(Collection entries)
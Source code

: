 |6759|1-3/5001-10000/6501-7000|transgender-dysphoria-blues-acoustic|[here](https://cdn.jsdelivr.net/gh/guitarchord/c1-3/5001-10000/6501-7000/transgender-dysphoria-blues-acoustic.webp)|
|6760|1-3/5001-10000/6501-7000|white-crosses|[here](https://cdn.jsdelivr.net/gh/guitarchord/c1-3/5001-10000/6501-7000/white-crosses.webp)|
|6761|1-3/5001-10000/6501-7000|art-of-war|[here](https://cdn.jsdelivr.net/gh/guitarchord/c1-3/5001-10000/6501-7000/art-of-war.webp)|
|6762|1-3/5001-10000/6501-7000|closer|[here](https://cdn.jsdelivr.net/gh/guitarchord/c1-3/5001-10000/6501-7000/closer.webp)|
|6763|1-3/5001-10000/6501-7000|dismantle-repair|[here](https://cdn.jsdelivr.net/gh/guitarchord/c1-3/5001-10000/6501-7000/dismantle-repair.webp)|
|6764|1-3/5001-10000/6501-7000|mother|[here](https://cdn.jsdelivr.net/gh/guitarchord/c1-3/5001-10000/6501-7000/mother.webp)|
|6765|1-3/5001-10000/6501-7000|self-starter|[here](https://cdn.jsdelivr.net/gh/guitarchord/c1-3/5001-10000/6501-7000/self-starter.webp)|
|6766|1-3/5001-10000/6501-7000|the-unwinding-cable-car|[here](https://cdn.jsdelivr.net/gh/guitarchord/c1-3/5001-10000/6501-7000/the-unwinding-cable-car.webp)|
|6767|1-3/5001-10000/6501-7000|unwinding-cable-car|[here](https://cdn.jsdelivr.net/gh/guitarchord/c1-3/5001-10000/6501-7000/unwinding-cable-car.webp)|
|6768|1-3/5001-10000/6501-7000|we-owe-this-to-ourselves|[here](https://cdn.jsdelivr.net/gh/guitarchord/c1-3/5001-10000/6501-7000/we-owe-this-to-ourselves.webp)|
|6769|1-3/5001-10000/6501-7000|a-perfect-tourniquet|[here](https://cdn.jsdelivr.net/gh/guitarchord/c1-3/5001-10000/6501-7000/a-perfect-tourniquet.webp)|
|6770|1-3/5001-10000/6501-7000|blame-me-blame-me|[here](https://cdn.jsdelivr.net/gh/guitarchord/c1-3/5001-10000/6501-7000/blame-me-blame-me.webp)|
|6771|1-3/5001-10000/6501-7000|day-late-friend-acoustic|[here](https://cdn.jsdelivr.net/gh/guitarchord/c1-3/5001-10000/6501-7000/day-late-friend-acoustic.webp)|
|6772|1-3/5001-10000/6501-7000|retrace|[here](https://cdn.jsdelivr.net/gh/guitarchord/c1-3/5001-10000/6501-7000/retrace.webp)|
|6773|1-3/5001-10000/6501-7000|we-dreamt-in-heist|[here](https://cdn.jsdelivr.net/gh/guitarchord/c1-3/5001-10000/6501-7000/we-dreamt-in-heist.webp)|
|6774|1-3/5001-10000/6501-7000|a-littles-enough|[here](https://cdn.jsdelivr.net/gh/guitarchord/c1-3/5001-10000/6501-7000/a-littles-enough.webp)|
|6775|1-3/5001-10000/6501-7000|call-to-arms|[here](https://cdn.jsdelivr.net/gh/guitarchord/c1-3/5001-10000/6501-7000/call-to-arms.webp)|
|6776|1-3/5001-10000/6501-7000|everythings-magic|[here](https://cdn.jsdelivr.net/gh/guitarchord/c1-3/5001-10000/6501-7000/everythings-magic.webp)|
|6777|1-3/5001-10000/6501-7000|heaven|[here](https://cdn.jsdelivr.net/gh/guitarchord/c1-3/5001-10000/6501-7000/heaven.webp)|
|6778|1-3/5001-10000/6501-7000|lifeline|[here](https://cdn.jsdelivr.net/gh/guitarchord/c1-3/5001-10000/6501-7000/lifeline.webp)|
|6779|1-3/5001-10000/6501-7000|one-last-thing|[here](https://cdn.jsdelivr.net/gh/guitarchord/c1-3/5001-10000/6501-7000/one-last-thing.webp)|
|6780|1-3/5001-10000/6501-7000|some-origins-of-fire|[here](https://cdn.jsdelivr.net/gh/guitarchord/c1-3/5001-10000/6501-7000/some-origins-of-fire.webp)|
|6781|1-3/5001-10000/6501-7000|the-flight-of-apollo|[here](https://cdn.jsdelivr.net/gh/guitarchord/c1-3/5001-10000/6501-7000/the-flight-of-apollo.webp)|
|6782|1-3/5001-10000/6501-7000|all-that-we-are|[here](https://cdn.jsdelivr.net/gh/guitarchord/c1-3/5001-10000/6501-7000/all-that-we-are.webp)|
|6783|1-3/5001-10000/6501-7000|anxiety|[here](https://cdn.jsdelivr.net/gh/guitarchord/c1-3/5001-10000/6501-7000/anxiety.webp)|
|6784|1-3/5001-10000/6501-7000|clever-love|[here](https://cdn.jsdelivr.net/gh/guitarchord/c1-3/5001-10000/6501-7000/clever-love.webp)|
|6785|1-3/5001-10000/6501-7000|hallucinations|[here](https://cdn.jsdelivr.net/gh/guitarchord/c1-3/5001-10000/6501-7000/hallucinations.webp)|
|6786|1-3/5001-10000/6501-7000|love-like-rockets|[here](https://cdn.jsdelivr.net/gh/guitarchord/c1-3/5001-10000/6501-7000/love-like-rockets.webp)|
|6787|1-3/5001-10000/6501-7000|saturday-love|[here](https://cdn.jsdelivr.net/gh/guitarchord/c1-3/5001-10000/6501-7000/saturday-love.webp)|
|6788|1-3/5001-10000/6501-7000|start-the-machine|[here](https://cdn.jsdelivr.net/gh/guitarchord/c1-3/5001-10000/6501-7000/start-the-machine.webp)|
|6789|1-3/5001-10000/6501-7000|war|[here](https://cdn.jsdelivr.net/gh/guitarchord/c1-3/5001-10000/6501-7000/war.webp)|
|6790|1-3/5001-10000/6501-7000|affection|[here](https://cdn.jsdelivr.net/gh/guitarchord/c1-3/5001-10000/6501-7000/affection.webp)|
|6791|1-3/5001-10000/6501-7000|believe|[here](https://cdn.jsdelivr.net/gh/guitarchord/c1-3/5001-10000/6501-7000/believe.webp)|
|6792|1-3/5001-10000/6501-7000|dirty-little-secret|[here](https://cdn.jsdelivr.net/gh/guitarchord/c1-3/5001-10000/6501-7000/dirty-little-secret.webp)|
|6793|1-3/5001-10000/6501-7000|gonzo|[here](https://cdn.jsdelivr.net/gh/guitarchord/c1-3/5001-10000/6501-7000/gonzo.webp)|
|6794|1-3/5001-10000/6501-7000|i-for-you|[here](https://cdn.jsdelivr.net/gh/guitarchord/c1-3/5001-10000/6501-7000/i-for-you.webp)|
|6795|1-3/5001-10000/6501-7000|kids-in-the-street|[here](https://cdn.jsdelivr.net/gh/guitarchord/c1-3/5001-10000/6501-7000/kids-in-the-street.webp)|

* **WORK ORDER**: Exactly as they stand, repeat all the records.

* **RESULT OF THE TASK**:
Source code

: |6759|1-3/5001-10000/6501-7000|transgender-dysphoria-blues-acoustic|[here](https://cdn.jsdelivr.net/gh/guitarchord/c1-3/5001-10000/6501-7000/transgender-dysphoria-blues-acoustic.webp)|
|6760|1-3/5001-10000/6501-7000|white-crosses|[here](https://cdn.jsdelivr.net/gh/guitarchord/c1-3/5001-10000/6501-7000/white-crosses.webp)|
|6761|1-3/5001-10000/6501-7000|art-of-war|[here](https://cdn.jsdelivr.net/gh/guitarchord/c1-3/5001-10000/6501-7000/art-of-war.webp)|
|6762|1-3/5001-10000/6501-7000|closer|[here](https://cdn.jsdelivr.net/gh/guitarchord/c1-3/5001-10000/6501-7000/closer.webp)|
|6763|1-3/5001-10000/6501-7000|dismantle-repair|[here](https://cdn.jsdelivr.net/gh/guitarchord/c1-3/5001-10000/6501-7000/dismantle-repair.webp)|
|6764|1-3/5001-10000/6501-7000|mother|[here](https://cdn.jsdelivr.net/gh/guitarchord/c1-3/5001-10000/6501-7000/mother.webp)|
|6765|1-3/5001-10000/6501-7000|self-starter|[here](https://cdn.jsdelivr.net/gh/guitarchord/c1-3/5001-10000/6501-7000/self-starter.webp)|
|6766|1-3/5001-10000/6501-7000|the-unwinding-cable-car|[here](https://cdn.jsdelivr.net/gh/guitarchord/c1-3/5001-10000/6501-7000/the-unwinding-cable-car.webp)|
|6767|1-3/5001-10000/6501-7000|unwinding-cable-car|[here](https://cdn.jsdelivr.net/gh/guitarchord/c1-3/5001-10000/6501-7000/unwinding-cable-car.webp)|
|6768|1-3/5001-10000/6501-7000|we-owe-this-to-ourselves|[here](https://cdn.jsdelivr.net/gh/guitarchord/c1-3/5001-10000/6501-7000/we-owe-this-to-ourselves.webp)|
|6769|1-3/5001-10000/6501-7000|a-perfect-tourniquet|[here](https://cdn.jsdelivr.net/gh/guitarchord/c1-3/5001-10000/6501-7000/a-perfect-tourniquet.webp)|
|6770|1-3/5001-10000/6501-7000|blame-me-blame-me|[here](https://cdn.jsdelivr.net/gh/guitarchord/c1-3/5001-10000/6501-7000/blame-me-blame-me.webp)|
|6771|1-3/5001-10000/6501-7000|day-late-friend-acoustic|[here](https://cdn.jsdelivr.net/gh/guitarchord/c1-3/5001-10000/6501-7000/day-late-friend-acoustic.webp)|
|6772|1-3/5001-10000/6501-7000|retrace|[here](https://cdn.jsdelivr.net/gh/guitarchord/c1-3/5001-10000/6501-7000/retrace.webp)|
|6773|1-3/5001-10000/6501-7000|we-dreamt-in-heist|[here](https://cdn.jsdelivr.net/gh/guitarchord/c1-3/5001-10000/6501-7000/we-dreamt-in-heist.webp)|
|6774|1-3/5001-10000/6501-7000|a-littles-enough|[here](https://cdn.jsdelivr.net/gh/guitarchord/c1-3/5001-10000/6501-7000/a-littles-enough.webp)|
|6775|1-3/5001-10000/6501-7000|call-to-arms|[here](https://cdn.jsdelivr.net/gh/guitarchord/c1-3/5001-10000/6501-7000/call-to-arms.webp)|
|6776|1-3/5001-10000/6501-7000|everythings-magic|[here](https://cdn.jsdelivr.net/gh/guitarchord/c1-3/5001-10000/6501-7000/everythings-magic.webp)|
|6777|1-3/5001-10000/6501-7000|heaven|[here](https://cdn.jsdelivr.net/gh/guitarchord/c1-3/5001-10000/6501-7000/heaven.webp)|
|6778|1-3/5001-10000/6501-7000|lifeline|[here](https://cdn.jsdelivr.net/gh/guitarchord/c1-3/5001-10000/6501-7000/lifeline.webp)|
|6779|1-3/5001-10000/6501-7000|one-last-thing|[here](https://cdn.jsdelivr.net/gh/guitarchord/c1-3/5001-10000/6501-7000/one-last-thing.webp)|
|6780|1-3/5001-10000/6501-7000|some-origins-of-fire|[here](https://cdn.jsdelivr.net/gh/guitarchord/c1-3/5001-10000/6501-7000/some-origins-of-fire.webp)|
|6781|1-3/5001-10000/6501-7000|the-flight-of-apollo|[here](https://cdn.jsdelivr.net/gh/guitarchord/c1-3/5001-10000/6501-7000/the-flight-of-apollo.webp)|
|6782|1-3/5001-10000/6501-7000|all-that-we-are|[here](https://cdn.jsdelivr.net/gh/guitarchord/c1-3/5001-10000/6501-7000/all-that-we-are.webp)|
|6783|1-3/5001-10000/6501-7000|anxiety|[here](https://cdn.jsdelivr.net/gh/guitarchord/c1-3/5001-10000/6501-7000/anxiety.webp)|
|6784|1-3/5001-10000/6501-7000|clever-love|[here](https://cdn.jsdelivr.net/gh/guitarchord/c1-3/5001-10000/6501-7000/clever-love.webp)|
|6785|1-3/5001-10000/6501-7000|hallucinations|[here](https://cdn.jsdelivr.net/gh/guitarchord/c1-3/5001-10000/6501-7000/hallucinations.webp)|
|6786|1-3/5001-10000/6501-7000|love-like-rockets|[here](https://cdn.jsdelivr.net/gh/guitarchord/c1-3/5001-10000/6501-7000/love-like-rockets.webp)|
|6787|1-3/5001-10000/6501-7000|saturday-love|[here](https://cdn.jsdelivr.net/gh/guitarchord/c1-3/5001-10000/6501-7000/saturday-love.webp)|
|6788|1-3/5001-10000/6501-7000|start-the-machine|[here](https://cdn.jsdelivr.net/gh/guitarchord/c1-3/5001-10000/6501-7000/start-the-machine.webp)|
|6789|1-3/5001-10000/6501-7000|war|[here](https://cdn.jsdelivr.net/gh/guitarchord/c1-3/5001-10000/6501-7000/war.webp)|
|6790|1-3/5001-10000/6501-7000|affection|[here](https://cdn.jsdelivr.net/gh/guitarchord/c1-3/5001-10000/6501-7000/affection.webp)|
|6791|1-3/5001-10000/6501-7000|believe|[here](https://cdn.jsdelivr.net/gh/guitarchord/c1-3/5001-10000/6501-7000/believe.webp)|
|6792|1-3/5001-10000/6501-7000|dirty-little-secret|[here](https://cdn.jsdelivr.net/gh/guitarchord/c1-3/5001-10000/6501-7000/dirty-little-secret.webp)|
|6793|1-3/5001-10000/6501-7000|gonzo|[here](https://cdn.jsdelivr.net/gh/guitarchord/c1-3/5001-10000/6501-7000/gonzo.webp)|
|6794|1-3/5001-10000/6501-7000|i-for-you|[here](https://cdn.jsdelivr.net/gh/guitarchord/c1-3/5001-10000/6501-7000/i-for-you.webp)|
|6795|1-3/5001-10000/6501-7000|kids-in-the-street|[here](https://cdn.jsdelivr.net/gh/guitarchord/c1-3/5001-10000/6501-7000/kids-in-the-street.webp)|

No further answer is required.